On average cinema screenings of legit productions make up just 7% of events, proving most common in Sweden (15.4%), France and the Netherlands (both 9.3%). In the U.K. in 2012 just nine out of 131 events screened in cinemas were legit productions while opera accounted for 52 (39.7%) of total events.
Theater productions are not live events but the study shows that live events are not necessarily the audience driver for event cinema that many assume.
In Russia just 10 (19.6%) of the 51 events in 2012 were live, while all markets studied except Blighty (51.9% of 131 events) and Sweden (87.2% of 39 events) saw live events in the minority.

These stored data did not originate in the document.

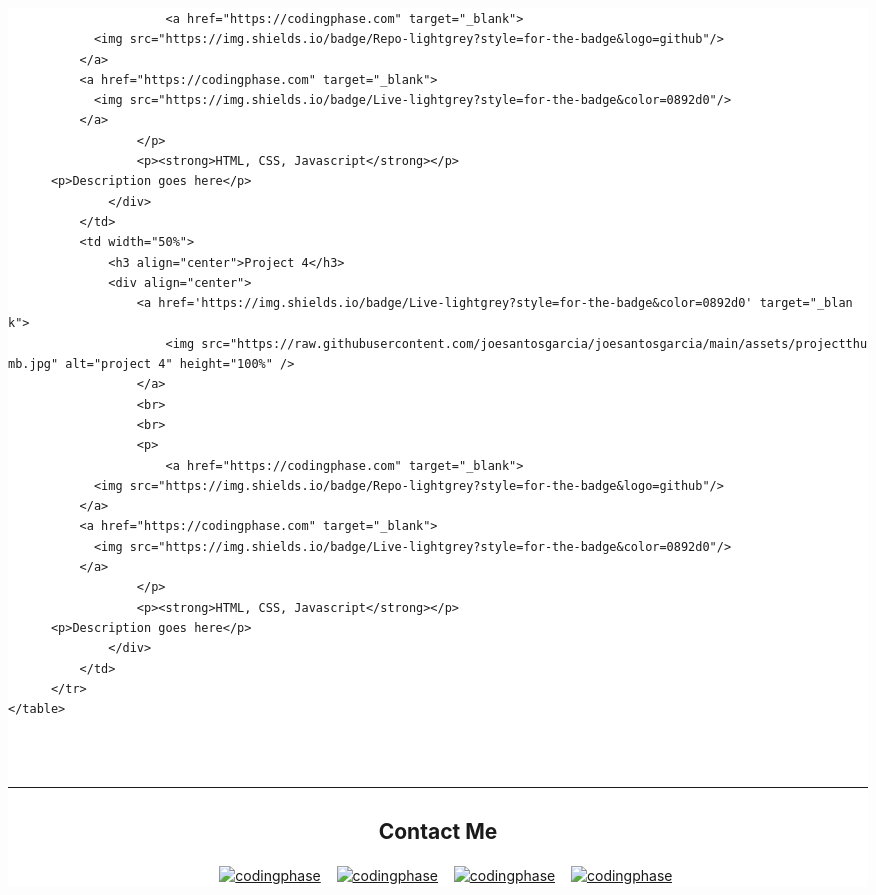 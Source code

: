                           <a href="https://codingphase.com" target="_blank">
                <img src="https://img.shields.io/badge/Repo-lightgrey?style=for-the-badge&logo=github"/>
              </a>  
              <a href="https://codingphase.com" target="_blank">
                <img src="https://img.shields.io/badge/Live-lightgrey?style=for-the-badge&color=0892d0"/>
              </a>
                      </p>
                      <p><strong>HTML, CSS, Javascript</strong></p>
          <p>Description goes here</p>
                  </div>
              </td>
              <td width="50%">
                  <h3 align="center">Project 4</h3>
                  <div align="center">  
                      <a href='https://img.shields.io/badge/Live-lightgrey?style=for-the-badge&color=0892d0' target="_blank">
                          <img src="https://raw.githubusercontent.com/joesantosgarcia/joesantosgarcia/main/assets/projectthumb.jpg" alt="project 4" height="100%" />
                      </a>
                      <br>
                      <br>
                      <p>
                          <a href="https://codingphase.com" target="_blank">
                <img src="https://img.shields.io/badge/Repo-lightgrey?style=for-the-badge&logo=github"/>
              </a>  
              <a href="https://codingphase.com" target="_blank">
                <img src="https://img.shields.io/badge/Live-lightgrey?style=for-the-badge&color=0892d0"/>
              </a>	
                      </p>
                      <p><strong>HTML, CSS, Javascript</strong></p>
          <p>Description goes here</p>
                  </div>	
              </td>
          </tr>
    </table>
  </div>
  <br />
  <br />
  <hr>
  
  
  
  
  <h2 align="center">Contact Me</h2>
  <p align="center">
    &nbsp&nbsp&nbsp
    <a href="https://twitter.com/codingphase" target="blank"><img align="center" src="https://raw.githubusercontent.com/rahuldkjain/github-profile-readme-generator/master/src/images/icons/Social/twitter.svg" alt="codingphase" height="30" width="40" /></a>&nbsp&nbsp&nbsp
  <a href="https://linkedin.com/in/codingphase" target="blank"><img align="center" src="https://raw.githubusercontent.com/rahuldkjain/github-profile-readme-generator/master/src/images/icons/Social/linked-in-alt.svg" alt="codingphase" height="30" width="40" /></a>&nbsp&nbsp&nbsp
  <a href="https://instagram.com/codingphase" target="blank"><img align="center" src="https://raw.githubusercontent.com/rahuldkjain/github-profile-readme-generator/master/src/images/icons/Social/instagram.svg" alt="codingphase" height="30" width="40" /></a>&nbsp&nbsp&nbsp
  <a href="https://www.youtube.com/c/codingphase" target="blank"><img align="center" src="https://raw.githubusercontent.com/rahuldkjain/github-profile-readme-generator/master/src/images/icons/Social/youtube.svg" alt="codingphase" height="30" width="40" /></a>
  </p>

While live events can add an extra sense of event to a screening, recorded productions are easier for flexible programming, enabling exhibs to fill dark screens on off-peak times and days.
3D shows are not yet a draw. In 2012 only 10 (7.6%) of U.K. events screened were 3D, down from 17% in 2011. Germany and Austria (14.3%) and France (13%) saw the highest percent of screenings in 3D, coming off seven events apiece. The success of non-live, non-3D events suggests it is the content not the format that draw its core audience.
Overall opera remains the core genre with an average of 36.7% of event cinema screenings. In Russia the genre accounted for 56.9% (29) of screenings in 2012.
Blighty is the most advanced market for event cinema in Europe. Its 131 events in 2012 grossed £12.5 million ($19.2 million). Opera, ballet and classical music accounted for 65% of content, up from 61% in 2011. The territory saw 28 content providers in 2012, up from 20 the previous year.
The Netherlands was close behind the U.K. with 129 events in 2012, which collectively generated 910 screenings. Although opera remained the most common, accounting for 31 (24%) of events, the market also saw a unique popularity for TV shows on the bigscreen, with such events accounting for 30 (23.3%) of the 129.
The value of the sector is easily seen in France where CNC figures for 2011 showed 6,837 screenings of 54 events, which delivered 452,063 admissions. The average ticket price for an event cinema screening was $23.83 compared with $8.28 for a standard cinema ticket, resulting in $10.8 million total revenue.